YOUR OBJECTIVE
Comb the records below for the string "glmnet" and copy each line where it turns up.

[Data extracted from a collection]

++++++++++

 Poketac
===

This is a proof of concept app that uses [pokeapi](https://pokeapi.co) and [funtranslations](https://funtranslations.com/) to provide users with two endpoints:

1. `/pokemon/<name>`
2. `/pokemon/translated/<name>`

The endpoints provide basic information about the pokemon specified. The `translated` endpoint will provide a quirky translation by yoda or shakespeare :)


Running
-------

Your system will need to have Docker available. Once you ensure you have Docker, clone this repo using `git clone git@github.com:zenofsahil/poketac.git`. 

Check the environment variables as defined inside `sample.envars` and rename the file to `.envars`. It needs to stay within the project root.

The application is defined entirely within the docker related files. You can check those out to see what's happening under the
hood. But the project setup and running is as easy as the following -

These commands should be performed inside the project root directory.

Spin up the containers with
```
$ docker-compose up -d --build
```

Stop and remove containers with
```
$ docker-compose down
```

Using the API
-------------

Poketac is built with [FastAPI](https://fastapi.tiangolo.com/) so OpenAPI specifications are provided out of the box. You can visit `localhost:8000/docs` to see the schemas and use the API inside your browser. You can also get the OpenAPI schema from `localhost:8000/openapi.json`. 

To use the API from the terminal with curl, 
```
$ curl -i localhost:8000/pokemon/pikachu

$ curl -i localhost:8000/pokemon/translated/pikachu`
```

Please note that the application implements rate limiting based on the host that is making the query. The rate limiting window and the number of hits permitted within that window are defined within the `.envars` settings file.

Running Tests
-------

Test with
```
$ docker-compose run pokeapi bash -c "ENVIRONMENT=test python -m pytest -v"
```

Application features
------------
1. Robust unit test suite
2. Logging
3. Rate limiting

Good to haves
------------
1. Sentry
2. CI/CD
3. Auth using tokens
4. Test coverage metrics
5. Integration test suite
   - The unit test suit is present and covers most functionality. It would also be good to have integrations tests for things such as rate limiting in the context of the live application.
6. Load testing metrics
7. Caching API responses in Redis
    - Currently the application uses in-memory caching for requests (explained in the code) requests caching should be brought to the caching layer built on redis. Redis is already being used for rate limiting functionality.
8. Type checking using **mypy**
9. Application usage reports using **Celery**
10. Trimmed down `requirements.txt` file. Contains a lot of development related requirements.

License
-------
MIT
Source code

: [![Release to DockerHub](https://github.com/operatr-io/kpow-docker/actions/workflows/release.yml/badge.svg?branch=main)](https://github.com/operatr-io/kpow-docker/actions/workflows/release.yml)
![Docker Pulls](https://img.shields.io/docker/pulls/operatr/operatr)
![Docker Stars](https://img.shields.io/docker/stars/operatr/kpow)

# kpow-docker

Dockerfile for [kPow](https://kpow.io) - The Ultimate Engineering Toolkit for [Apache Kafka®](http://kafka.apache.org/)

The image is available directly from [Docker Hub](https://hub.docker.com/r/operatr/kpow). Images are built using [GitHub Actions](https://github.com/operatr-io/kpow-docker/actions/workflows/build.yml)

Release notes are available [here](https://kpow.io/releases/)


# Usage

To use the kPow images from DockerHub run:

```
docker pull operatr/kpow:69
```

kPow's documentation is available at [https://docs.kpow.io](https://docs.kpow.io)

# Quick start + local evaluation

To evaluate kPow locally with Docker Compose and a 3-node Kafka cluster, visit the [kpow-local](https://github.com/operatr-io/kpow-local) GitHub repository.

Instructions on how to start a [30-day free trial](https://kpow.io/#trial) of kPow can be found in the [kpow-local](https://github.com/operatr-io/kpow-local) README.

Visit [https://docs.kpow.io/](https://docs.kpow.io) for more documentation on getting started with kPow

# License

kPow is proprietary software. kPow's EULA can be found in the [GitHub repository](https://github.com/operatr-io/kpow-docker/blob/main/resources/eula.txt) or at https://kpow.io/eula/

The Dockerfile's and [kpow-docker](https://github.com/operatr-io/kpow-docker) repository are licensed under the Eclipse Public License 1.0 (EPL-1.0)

++++++++++

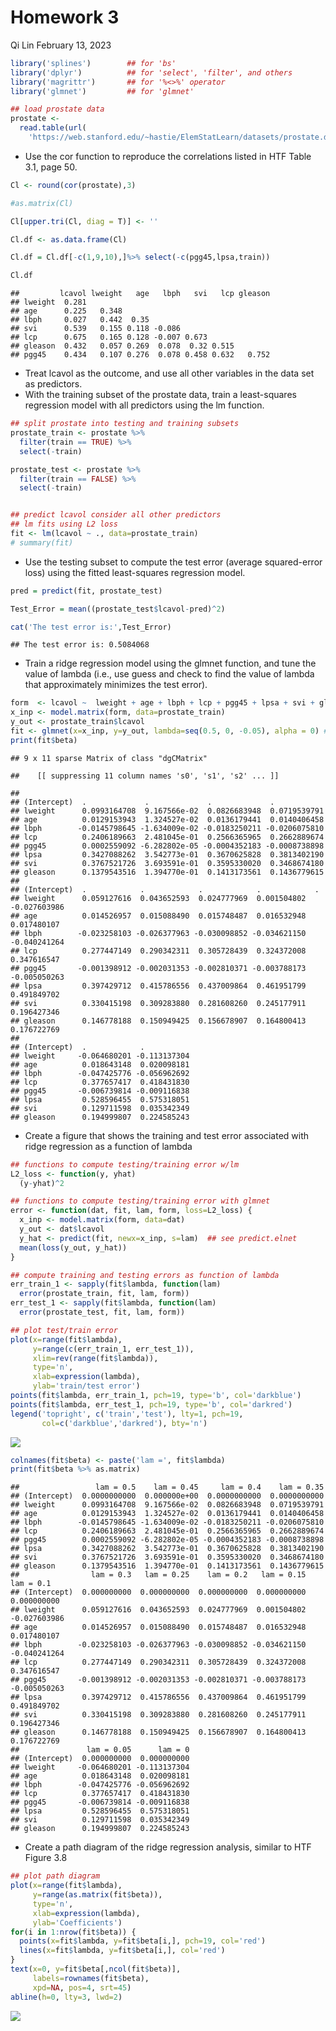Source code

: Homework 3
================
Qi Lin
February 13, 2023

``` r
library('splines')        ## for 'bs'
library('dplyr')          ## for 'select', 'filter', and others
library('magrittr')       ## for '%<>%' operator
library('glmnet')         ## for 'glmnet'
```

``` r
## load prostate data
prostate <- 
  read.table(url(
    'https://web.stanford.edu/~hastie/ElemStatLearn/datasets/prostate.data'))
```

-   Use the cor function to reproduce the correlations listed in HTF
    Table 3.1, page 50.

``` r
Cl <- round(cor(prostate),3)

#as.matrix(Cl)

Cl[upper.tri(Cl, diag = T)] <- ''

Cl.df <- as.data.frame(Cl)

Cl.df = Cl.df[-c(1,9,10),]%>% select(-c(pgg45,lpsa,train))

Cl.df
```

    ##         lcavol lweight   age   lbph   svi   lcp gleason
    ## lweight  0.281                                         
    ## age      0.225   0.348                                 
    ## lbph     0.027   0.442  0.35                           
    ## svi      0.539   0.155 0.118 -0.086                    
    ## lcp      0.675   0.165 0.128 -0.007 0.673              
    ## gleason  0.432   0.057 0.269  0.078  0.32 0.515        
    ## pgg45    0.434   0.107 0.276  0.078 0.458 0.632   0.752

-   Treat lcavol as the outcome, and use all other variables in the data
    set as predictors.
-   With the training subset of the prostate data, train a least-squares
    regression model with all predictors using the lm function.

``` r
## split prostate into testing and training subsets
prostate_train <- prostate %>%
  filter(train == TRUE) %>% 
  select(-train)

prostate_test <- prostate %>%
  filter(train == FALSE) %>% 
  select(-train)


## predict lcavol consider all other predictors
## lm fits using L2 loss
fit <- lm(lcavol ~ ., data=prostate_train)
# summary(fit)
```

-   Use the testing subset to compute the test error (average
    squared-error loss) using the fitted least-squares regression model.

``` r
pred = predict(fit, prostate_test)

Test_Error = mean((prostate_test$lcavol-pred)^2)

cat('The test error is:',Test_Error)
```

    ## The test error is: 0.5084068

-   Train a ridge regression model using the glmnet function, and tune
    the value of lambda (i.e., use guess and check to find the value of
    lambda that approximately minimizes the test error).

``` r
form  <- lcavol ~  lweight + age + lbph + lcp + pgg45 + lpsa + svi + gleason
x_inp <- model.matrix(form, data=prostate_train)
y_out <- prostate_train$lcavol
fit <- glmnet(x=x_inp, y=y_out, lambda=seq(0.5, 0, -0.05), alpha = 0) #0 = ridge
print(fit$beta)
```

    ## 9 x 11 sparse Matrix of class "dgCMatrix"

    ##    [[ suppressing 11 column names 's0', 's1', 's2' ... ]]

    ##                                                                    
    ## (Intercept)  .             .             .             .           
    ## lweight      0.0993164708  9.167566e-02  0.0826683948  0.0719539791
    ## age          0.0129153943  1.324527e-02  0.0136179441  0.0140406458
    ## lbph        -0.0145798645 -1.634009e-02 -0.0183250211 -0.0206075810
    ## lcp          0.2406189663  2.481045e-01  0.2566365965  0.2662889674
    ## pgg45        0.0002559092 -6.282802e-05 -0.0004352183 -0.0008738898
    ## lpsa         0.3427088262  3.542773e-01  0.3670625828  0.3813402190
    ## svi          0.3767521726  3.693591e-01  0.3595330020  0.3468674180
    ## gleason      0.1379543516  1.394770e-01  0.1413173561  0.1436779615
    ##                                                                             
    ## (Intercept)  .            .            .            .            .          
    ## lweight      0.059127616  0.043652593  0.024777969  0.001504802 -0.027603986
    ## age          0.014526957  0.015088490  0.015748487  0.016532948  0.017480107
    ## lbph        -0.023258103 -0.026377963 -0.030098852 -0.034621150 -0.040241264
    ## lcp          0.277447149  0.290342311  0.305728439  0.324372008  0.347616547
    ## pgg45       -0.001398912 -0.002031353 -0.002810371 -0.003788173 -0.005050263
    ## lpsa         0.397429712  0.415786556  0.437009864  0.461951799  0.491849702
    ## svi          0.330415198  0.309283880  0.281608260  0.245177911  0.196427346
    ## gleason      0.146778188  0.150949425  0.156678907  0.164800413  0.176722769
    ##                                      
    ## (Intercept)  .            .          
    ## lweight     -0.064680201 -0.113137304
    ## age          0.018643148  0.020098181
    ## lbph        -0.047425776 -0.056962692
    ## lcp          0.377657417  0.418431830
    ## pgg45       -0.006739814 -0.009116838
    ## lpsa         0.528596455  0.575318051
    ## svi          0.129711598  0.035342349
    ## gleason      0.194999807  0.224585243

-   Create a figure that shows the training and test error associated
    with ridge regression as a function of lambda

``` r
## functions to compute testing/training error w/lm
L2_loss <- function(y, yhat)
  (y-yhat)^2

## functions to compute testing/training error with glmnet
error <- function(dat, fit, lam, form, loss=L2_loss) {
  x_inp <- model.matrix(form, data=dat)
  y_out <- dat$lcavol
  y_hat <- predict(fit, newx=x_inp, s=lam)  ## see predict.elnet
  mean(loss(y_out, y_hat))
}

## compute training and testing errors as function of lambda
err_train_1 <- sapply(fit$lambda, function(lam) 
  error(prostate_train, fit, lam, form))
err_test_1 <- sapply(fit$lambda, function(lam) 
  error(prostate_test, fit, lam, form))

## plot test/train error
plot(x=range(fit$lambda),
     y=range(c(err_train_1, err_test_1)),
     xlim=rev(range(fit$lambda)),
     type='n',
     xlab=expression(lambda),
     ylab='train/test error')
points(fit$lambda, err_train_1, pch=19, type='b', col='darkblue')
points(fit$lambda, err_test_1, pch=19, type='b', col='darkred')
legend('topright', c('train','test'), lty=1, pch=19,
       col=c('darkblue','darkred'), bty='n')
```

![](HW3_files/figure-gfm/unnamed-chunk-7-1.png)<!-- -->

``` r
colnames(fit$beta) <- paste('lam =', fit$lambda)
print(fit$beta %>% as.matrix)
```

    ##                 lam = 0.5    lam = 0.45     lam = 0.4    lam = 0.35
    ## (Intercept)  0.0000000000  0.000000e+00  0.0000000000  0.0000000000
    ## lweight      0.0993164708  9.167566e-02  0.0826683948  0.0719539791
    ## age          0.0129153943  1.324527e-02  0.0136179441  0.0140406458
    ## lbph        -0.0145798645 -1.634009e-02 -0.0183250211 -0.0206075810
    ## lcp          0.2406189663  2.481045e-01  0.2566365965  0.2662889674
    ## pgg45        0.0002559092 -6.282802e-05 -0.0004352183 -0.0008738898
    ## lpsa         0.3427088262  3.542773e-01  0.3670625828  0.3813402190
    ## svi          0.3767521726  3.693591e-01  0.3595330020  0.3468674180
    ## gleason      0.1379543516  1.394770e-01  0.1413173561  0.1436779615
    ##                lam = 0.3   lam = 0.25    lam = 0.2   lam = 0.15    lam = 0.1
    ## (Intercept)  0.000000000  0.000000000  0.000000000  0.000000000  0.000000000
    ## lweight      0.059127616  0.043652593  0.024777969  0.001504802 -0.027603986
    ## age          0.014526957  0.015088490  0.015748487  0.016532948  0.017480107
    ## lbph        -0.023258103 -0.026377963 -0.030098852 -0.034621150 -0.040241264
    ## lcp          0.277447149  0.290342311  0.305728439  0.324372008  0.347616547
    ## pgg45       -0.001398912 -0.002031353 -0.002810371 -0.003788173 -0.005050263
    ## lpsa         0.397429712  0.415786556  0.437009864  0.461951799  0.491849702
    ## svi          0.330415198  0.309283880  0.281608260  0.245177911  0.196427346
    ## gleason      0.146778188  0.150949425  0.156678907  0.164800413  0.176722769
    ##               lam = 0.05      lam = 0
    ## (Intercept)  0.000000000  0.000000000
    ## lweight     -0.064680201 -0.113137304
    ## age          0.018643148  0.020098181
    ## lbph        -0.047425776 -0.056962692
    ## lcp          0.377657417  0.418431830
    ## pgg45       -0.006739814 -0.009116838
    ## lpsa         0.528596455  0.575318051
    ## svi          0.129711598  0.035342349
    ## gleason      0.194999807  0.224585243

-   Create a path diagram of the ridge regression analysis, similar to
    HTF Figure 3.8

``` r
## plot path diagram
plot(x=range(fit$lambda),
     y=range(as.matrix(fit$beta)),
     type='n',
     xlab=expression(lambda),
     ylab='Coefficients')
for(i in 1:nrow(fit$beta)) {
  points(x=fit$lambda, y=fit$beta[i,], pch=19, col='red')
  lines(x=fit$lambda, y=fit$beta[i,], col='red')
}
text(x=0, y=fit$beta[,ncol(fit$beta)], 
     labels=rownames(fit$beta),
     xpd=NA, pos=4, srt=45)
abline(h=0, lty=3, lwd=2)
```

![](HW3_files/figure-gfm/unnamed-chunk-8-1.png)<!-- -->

++++++++++

EXERCISE RESPONSE
library('glmnet')         ## for 'glmnet'
-   Train a ridge regression model using the glmnet function, and tune
fit <- glmnet(x=x_inp, y=y_out, lambda=seq(0.5, 0, -0.05), alpha = 0) #0 = ridge
## functions to compute testing/training error with glmnet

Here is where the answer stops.